Interrupts, Interrupted, Part II

From: Elliott Mitchell <ehem+freebsd_at_m5p.com>
Date: Mon, 28 Nov 2022 20:27:35 UTC
As part of trying to get a project into FreeBSD yet another issue showed
up.  There has been a push to get this functioning on top of INTRNG.
This should be doable, but a problem arose.  Due to this being a very
dynamic PIC (hotplug PICs may be difficult in hardware, they're easy in
software) it seems best to register interrupts during allocation and then
fully release them during release.

Problem is the call sequence:
intr_isrc_deregister() -> (for non-IPI interrupts)
        isrc_release_counters() ->
                panic("%s: not implemented", __func__)

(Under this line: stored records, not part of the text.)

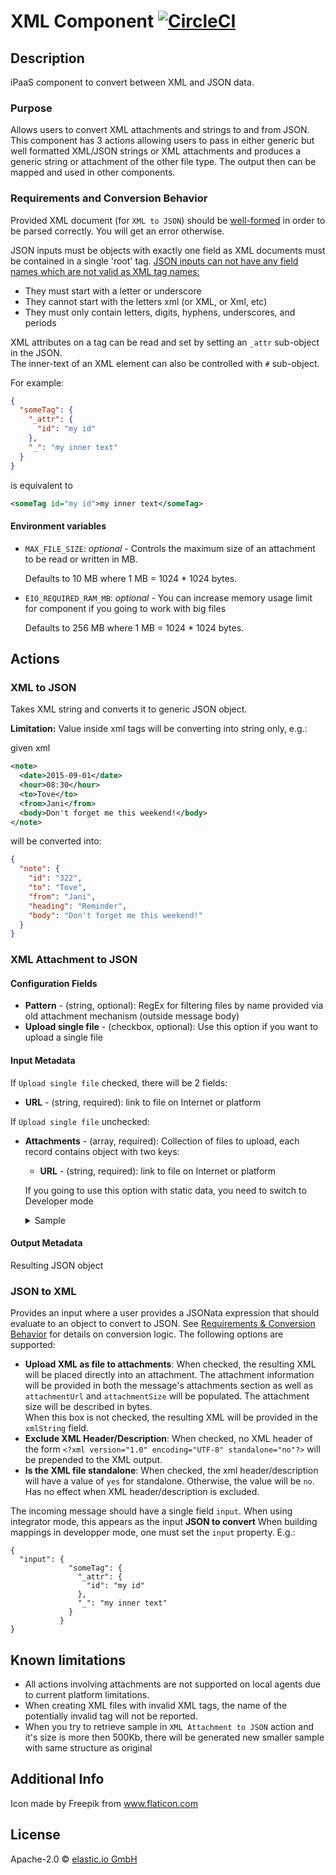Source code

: # XML Component [![CircleCI](https://circleci.com/gh/elasticio/xml-component.svg?style=svg)](https://circleci.com/gh/elasticio/xml-component)

## Description
iPaaS component to convert between XML and JSON data. 

### Purpose
Allows users to convert XML attachments and strings to and from JSON.
This component has 3 actions allowing users to pass in either generic but well formatted XML/JSON strings or XML attachments 
and produces a generic string or attachment of the other file type. The output then can be mapped and used in other components.

### Requirements and Conversion Behavior
Provided XML document (for `XML to JSON`) should be [well-formed](https://en.wikipedia.org/wiki/Well-formed_document) 
in order to be parsed correctly. You will get an error otherwise. 

JSON inputs must be objects with exactly one field as XML documents must be contained in a single 'root' tag. 
[JSON inputs can not have any field names which are not valid as XML tag names:](https://www.w3schools.com/xml/xml_elements.asp) 
* They must start with a letter or underscore
* They cannot start with the letters xml (or XML, or Xml, etc)
* They must only contain letters, digits, hyphens, underscores, and periods

XML attributes on a tag can be read and set by setting an `_attr` sub-object in the JSON.  
The inner-text of an XML element can also be controlled with `#` sub-object.

For example:
```json
{
  "someTag": {
    "_attr": {
      "id": "my id"
    },
    "_": "my inner text"
  }
}
```
is equivalent to
```xml
<someTag id="my id">my inner text</someTag>
```

#### Environment variables 
* `MAX_FILE_SIZE`: *optional* - Controls the maximum size of an attachment to be read or written in MB.

  Defaults to 10 MB where 1 MB = 1024 * 1024 bytes.
* `EIO_REQUIRED_RAM_MB`: *optional* - You can increase memory usage limit for component if you going to work with big files

  Defaults to 256 MB where 1 MB = 1024 * 1024 bytes.

## Actions

### XML to JSON
Takes XML string and converts it to generic JSON object.

**Limitation:**
Value inside xml tags will be converting into string only, e.g.:   

given xml
```xml
<note>
  <date>2015-09-01</date>
  <hour>08:30</hour>
  <to>Tove</to>
  <from>Jani</from>
  <body>Don't forget me this weekend!</body>
</note>
```

will be converted into:
```json
{
  "note": {
    "id": "322",
    "to": "Tove",
    "from": "Jani",
    "heading": "Reminder",
    "body": "Don't forget me this weekend!"
  }
}
```

### XML Attachment to JSON
#### Configuration Fields

* **Pattern** - (string, optional): RegEx for filtering files by name provided via old attachment mechanism (outside message body)
* **Upload single file** - (checkbox, optional): Use this option if you want to upload a single file

#### Input Metadata
If `Upload single file` checked, there will be 2 fields:
* **URL** - (string, required): link to file on Internet or platform

If `Upload single file` unchecked:
* **Attachments** - (array, required): Collection of files to upload, each record contains object with two keys:
  * **URL** - (string, required): link to file on Internet or platform

  If you going to use this option with static data, you need to switch to Developer mode
    <details><summary>Sample</summary>
  <p>

  ```json
  {
    "attachments": [
      {
        "url": "https://example.com/files/file1.xml"
      },
      {
        "url": "https://example.com/files/file2.xml"
      }
    ]
  }
  ```
  </p>
  </details>

#### Output Metadata

Resulting JSON object

### JSON to XML 
Provides an input where a user provides a JSONata expression that should evaluate to an object to convert to JSON. 
See [Requirements & Conversion Behavior](#requirements-and-conversion-behavior) for details on conversion logic.
The following options are supported:
* **Upload XML as file to attachments**: When checked, the resulting XML will be placed directly into an attachment.
The attachment information will be provided in both the message's attachments section as well as `attachmentUrl` and `attachmentSize`
will be populated. The attachment size will be described in bytes.  
When this box is not checked, the resulting XML will be provided in the `xmlString` field.
* **Exclude XML Header/Description**: When checked, no XML header of the form `<?xml version="1.0" encoding="UTF-8" standalone="no"?>` will be prepended to the XML output.
* **Is the XML file standalone**: When checked, the xml header/description will have a value of `yes` for standalone. Otherwise, the value will be `no`. Has no effect when XML header/description is excluded.

The incoming message should have a single field `input`. When using integrator mode, this appears as the input **JSON to convert** When building mappings in developper mode, one must set the `input` property. E.g.:
```
{
  "input": {
             "someTag": {
               "_attr": {
                 "id": "my id"
               },
               "_": "my inner text"
             }
           }
}
```

## Known limitations
 - All actions involving attachments are not supported on local agents due to current platform limitations.
 - When creating XML files with invalid XML tags, the name of the potentially invalid tag will not be reported.
 - When you try to retrieve sample in `XML Attachment to JSON` action and it's size is more then 500Kb, there will be generated new smaller sample with same structure as original

## Additional Info
Icon made by Freepik from www.flaticon.com 

## License

Apache-2.0 © [elastic.io GmbH](https://elastic.io)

The inverse of isrc_release_counters() is isrc_setup_counters().  These
two are for setup/teardown of the "intrnames" and "intrcnt" arrays.
Initially I was thinking "intrnames" and "intrcnt" were likely to be
deeply intertwined into the FreeBSD kernel, they've been around since the
mid-1990s.  Yet upon examination, only two places use these two global
variables.  First, they are used by watchdog_fire() for reporting
interrupts in case it triggers.  Second, the functions sysctl_intrnames()
and sysctl_intrcnt() use them for their sysctls (which are then used by
`vmstat -i`).

That is a *really* short list of uses.  With the default parameters the
"intrnames" array will tend to be roughly ~2MB and "intrcnt" would be
roughly 128KB.  That isn't huge, but an average system is only going to
use perhaps 15% of that.

The only benefit I see of having "intrnames" and "intrcnt" is they make
those 2 sections of source code simpler.  Yet by consuming noticeable
amounts of memory, they make other sections slower. If they saw heavy
usage this might be worthwhile, but I doubt they see enough for that to
justify their existence.

In light of this I've created D36610 for their removal.  Portions of my
initial implementation are likely to be rejected, but I like the idea.
Notably this has a net removal of almost 100 lines of source code per
architecture.  THAT seems the characteristic of something whose time has
passed.


One spot likely to be rejected is the watchdog_fire() replacement
implementation.  I had been thinking the architecture interrupt tables
were a good source of replacement data, but I'm now doubtful of this.  In
particular the functionality proposed in D36609 doesn't seem quite right.
I now suspect it may be better to add a function to sys/kern/kern_intr.c
for reporting this, but I'm unsure what to name it.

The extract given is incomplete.